Low Back Pain: What to Do?

Those at highest risk for low back pain are men and women between the ages of 30 and 55. Other risk factors include smoking and certain occupations (i.e. clerical, transportation). Weight and body type are not risk factors. However, depression and insomnia are strongly linked—either as predisposing or as a result.

So what can you do to help manage recurring or chronic low-back pain (LBP)?

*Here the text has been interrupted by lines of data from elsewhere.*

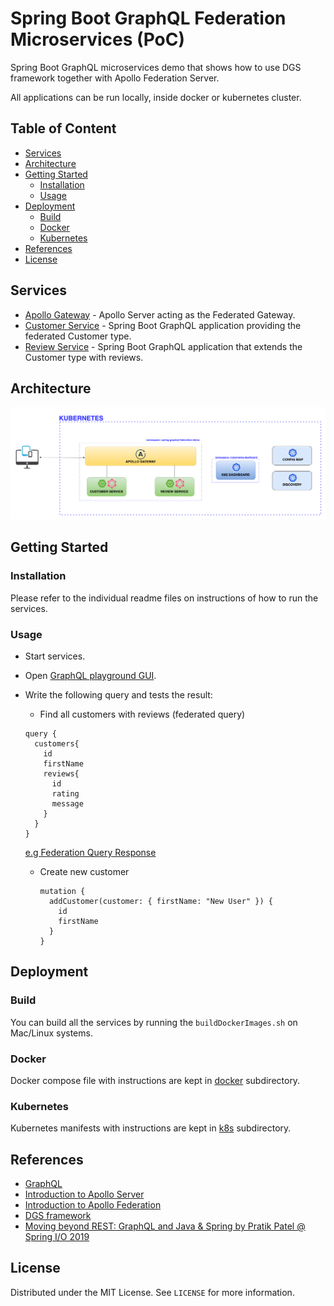 # Spring Boot GraphQL Federation Microservices (PoC)

Spring Boot GraphQL microservices demo that shows how to use DGS framework together with Apollo Federation Server.

All applications can be run locally, inside docker or kubernetes cluster.

## Table of Content

- [Services](#services)
- [Architecture](#architecture)
- [Getting Started](#getting-started)
  * [Installation](#installation)
  * [Usage](#usage)
- [Deployment](#deployment)
  * [Build](#build)
  * [Docker](#docker)
  * [Kubernetes](#kubernetes)
- [References](#references)
- [License](#license)


## Services

* [Apollo Gateway](./services/gateway) - Apollo Server acting as the Federated Gateway.
* [Customer Service](./services/customer-service) - Spring Boot GraphQL application providing the federated Customer type.
* [Review Service](./services/review-service) - Spring Boot GraphQL application that extends the Customer type with reviews.


## Architecture

![k8s-dashboard](./_docs/img/architecture.png)

## Getting Started

### Installation

Please refer to the individual readme files on instructions of how to run the services.

###  Usage
* Start services.

* Open [GraphQL playground GUI](http://localhost:4000/).

* Write the following query and tests the result:
  -  Find all customers with reviews (federated query)
    ```
    query {
      customers{
        id
        firstName
        reviews{
          id
          rating
          message
        }
      }
    }
    ```
  [e.g Federation Query Response](./_docs/img/federation-query.png)

  - Create new customer
    ```
    mutation {
      addCustomer(customer: { firstName: "New User" }) {
        id
        firstName
      }
    }
    ```

## Deployment

### Build

You can build all the services by running the `buildDockerImages.sh` on Mac/Linux systems.

### Docker

Docker compose file with instructions are kept in [docker](deployment/docker) subdirectory.

### Kubernetes

Kubernetes manifests with instructions are kept in [k8s](deployment/k8s) subdirectory.

## References

* [GraphQL](https://graphql.org/)
* [Introduction to Apollo Server](https://www.apollographql.com/docs/apollo-server/)
* [Introduction to Apollo Federation](https://www.apollographql.com/docs/federation/)
* [DGS framework](https://netflix.github.io/dgs/)
* [Moving beyond REST: GraphQL and Java & Spring by Pratik Patel @ Spring I/O 2019](https://www.youtube.com/watch?v=iHxu2bq3fxI)

## License

Distributed under the MIT License. See `LICENSE` for more information. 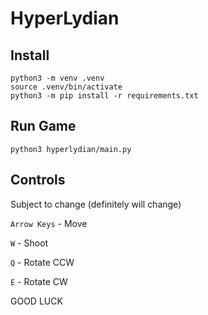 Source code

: HyperLydian
===========

## Install
```
python3 -m venv .venv
source .venv/bin/activate
python3 -m pip install -r requirements.txt
```

## Run Game
```
python3 hyperlydian/main.py
```

## Controls
Subject to change (definitely will change)

`Arrow Keys` - Move

`W` - Shoot

`Q` - Rotate CCW

`E` - Rotate CW

GOOD LUCK
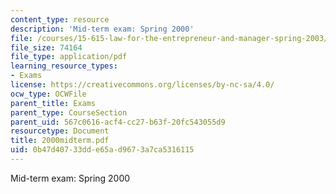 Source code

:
 ```yaml
---
content_type: resource
description: 'Mid-term exam: Spring 2000'
file: /courses/15-615-law-for-the-entrepreneur-and-manager-spring-2003/0b47d40733dde65ad9673a7ca5316115_2000midterm.pdf
file_size: 74164
file_type: application/pdf
learning_resource_types:
- Exams
license: https://creativecommons.org/licenses/by-nc-sa/4.0/
ocw_type: OCWFile
parent_title: Exams
parent_type: CourseSection
parent_uid: 567c0616-acf4-cc27-b63f-20fc543055d9
resourcetype: Document
title: 2000midterm.pdf
uid: 0b47d407-33dd-e65a-d967-3a7ca5316115
---
```

Mid-term exam: Spring 2000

First, you should get an exam from your doctor if you are experiencing LBP. Most LBP is mechanical, but not all, and there could be underlying causes that need medical treatment. Secondly, treatment will depend on the cause or the lack of one. Thirdly, even when you determine exercise will be the cornerstone of treatment, your program will need to be personalized. Exercise for LBP is not a one-size-fits-all program.

Your physical therapist will assign exercises that will improve strength and endurance, flexibility, and your aerobic capacity. Research has shown that the most successful interventions include programs that were individually designed, supervised, and included more than 20 hours overall. Stretching had the greatest impact on pain and strengthening provided functional improvements.

What to consider:

  1. Unlike regularly exercise for general fitness, LBP exercise should be performed daily.
  2. No pain, no gain is WRONG in this program.
  3. Cardiovascular exercise combined with specific back exercise is the most successful (It is believed cardiovascular/aerobic conditioning helps with LBP because it improves capillary development to the vertebral disks).
  4. Vertebral disks have different fluid level from morning to night, which changes the stress on them. Therefore, it’s best to do spine-motion exercise later in the day.
  5. There is no set of exercises ideal for all sufferers. Improvement in symptoms can take months, so patience and persistence are necessary.

If you’re experiencing LBP, see your doctor. You will likely be referred to a physical therapist, who will design a program using stretching, strengthening, and cardiovascular work for you to do with your trainer or at home.